Zoom has reported $777.2 million in revenue for its third quarter, roughly four times more than it reported during the same period in 2019.
It is the second quarter in a row that the video conferencing service has recorded quadruple growth, with paid customers increasing 485% year-on-year.
The increase rounds off a highly successful year for Zoom.
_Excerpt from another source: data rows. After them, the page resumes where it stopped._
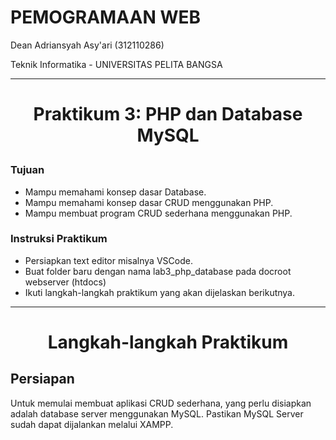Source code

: # PEMOGRAMAAN WEB
Dean Adriansyah Asy'ari (312110286)

Teknik Informatika - UNIVERSITAS PELITA BANGSA

---
# <p align="center">Praktikum 3: PHP dan Database MySQL</p>

### Tujuan
* Mampu memahami konsep dasar Database.
* Mampu memahami konsep dasar CRUD menggunakan PHP.
* Mampu membuat program CRUD sederhana menggunakan PHP.

### Instruksi Praktikum
* Persiapkan text editor misalnya VSCode.
* Buat folder baru dengan nama lab3_php_database pada docroot webserver (htdocs)
* Ikuti langkah-langkah praktikum yang akan dijelaskan berikutnya.


---
# <p align="center">Langkah-langkah Praktikum</p>
## Persiapan
Untuk memulai membuat aplikasi CRUD sederhana, yang perlu disiapkan adalah database server
menggunakan MySQL. Pastikan MySQL Server sudah dapat dijalankan melalui XAMPP.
This time last year it was a relatively obscure company, hardly known outside of the US, but by March the video conferencing service had become a household name.
The need for collaboration software, tied to the fact it offered a free service alongside a paid business tier, helped put the company in startups, schools and homes around the world.
«Strong demand and execution led to revenue growth of 367% year-over-year with solid growth in non-GAAP operating income and cash flow in our third fiscal quarter,» said Zoom CEO Eric Yuan.
«We expect to strengthen our market position as we finish the fiscal year with an increased total revenue outlook of approximately $2.575 billion to $2.580 billion for the fiscal year 2021, or approximately 314% increase year-over-year.»
Zoom is expecting its growth to continue into 2021 with total revenue estimated to be between $806 million and $811 million for Q4. However, its revenue will be offset by higher cloud costs due to the sheer amount of free users.
The company said it had 433,700 customers with more than 10 employees in Q3, which is a 485% increase from 2019 but only a 17% increase from the second quarter.
The video conferencing service does use its own data centres, but it also heavily relies on vendors like AWS and Oracle, which means it will bear some the cost for its free tier users. This pushed its gross profit margins down to 66.7%, below analyst estimates of 72.1%.
While the firm has its own high expectations for Q4, its gross margins are likely to remain lower than expected as the spike in free users continues to offset its overall business revenues.
Zoom also announced this that it has selected AWS as its preferred cloud provider. This comes just months after the company shifted a portion of its cloud infrastructure to Oracle Cloud due to an unprecedented surge in new users following the announcement of lockdown restrictions.